Another flies to Mayo Clinic in Phoenix after a serious diagnosis from MRI in Grand Junction and she's only 40.

I certainly wouldn't have moved here if I had any serious ongoing medical issues but couldn't deal with staying outside Boston for the rest of my life just in case I had a serious medical issue.
The lack of specialized medical care in rural areas isn’t new.

What IS new and disturbing is the paucity of even basic health care. In my town, I was assigned (not allowed to choose) a PCP, who was a nurse. I went for an “intake visit”, since getting an actual physical checkup is not allowed until after that is done. Then I dutifully scheduled the real exam, which was not available for another 3 months. As that day approached, I got a call saying the nurse had been transferred to a different department and now I had a different nurse as PCP, who was not available for another few weeks. I saw her, expecting to get the much-delayed exam including a PAP test that had not been done since at least 6 yrs earlier. Turned out it was yet another “intake exam”! So I scheduled a physical with Nurse #2, which should have occurred last month.

The day I was supposed to have it, she called in sick.
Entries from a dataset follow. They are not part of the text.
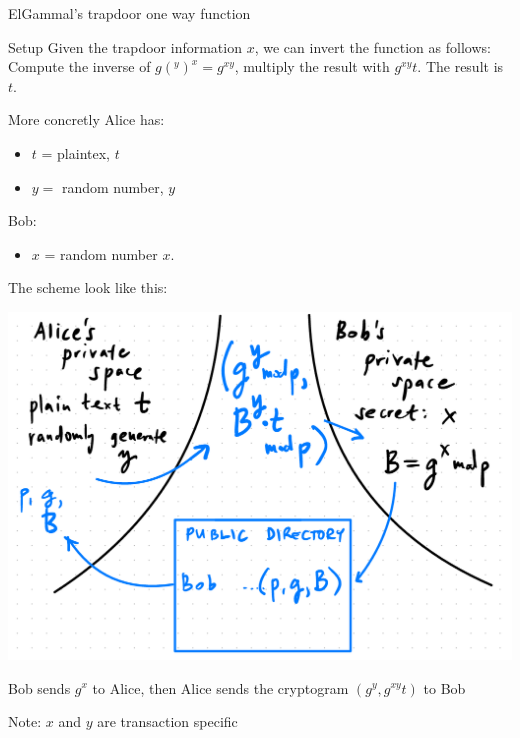 \begin{parag}{ElGammal's trapdoor one way function}
\begin{subparag}{Setup}
        Given the trapdoor information $x$, we can invert the function as follows:
        Compute the inverse of $g(^y)^x = g^{xy}$, multiply the result with $g^{xy}t$. The result is $t$.
    \end{subparag}
\begin{subparag}{More concretly}
    Alice has:
    \begin{itemize}
        \item $t$ = plaintex, $t$
        \item $y = $ random number, $y$
    \end{itemize}
    Bob:
    \begin{itemize}
        \item $x$ = random number $x$.
    \end{itemize}
    The scheme look like this:
    \begin{center}
        \includegraphics[scale=0.5]{42025-03-19.png}
    \end{center}
    Bob sends $g^x$ to Alice, then Alice sends the cryptogram $(g^y, g^{xy}t)$ to Bob
    \begin{framedremark}
        Note: $x$ and $y$ are transaction specific
    \end{framedremark}
    
    
    
    
\end{subparag}
\end{parag}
I decided not to try again with this health care provider. And still need a long-overdue PAP and “annual checkup.” No doubt if I did schedule with her, she too would be moved around and I would have to go through another useless “intake exam”. Boy, they sure make money off of redundant unnecessary perfunctory visits while neglecting the real exams. Seems the whole point of those intake exams is to make easy money and do surveys on what percentage of the patients abuse substances!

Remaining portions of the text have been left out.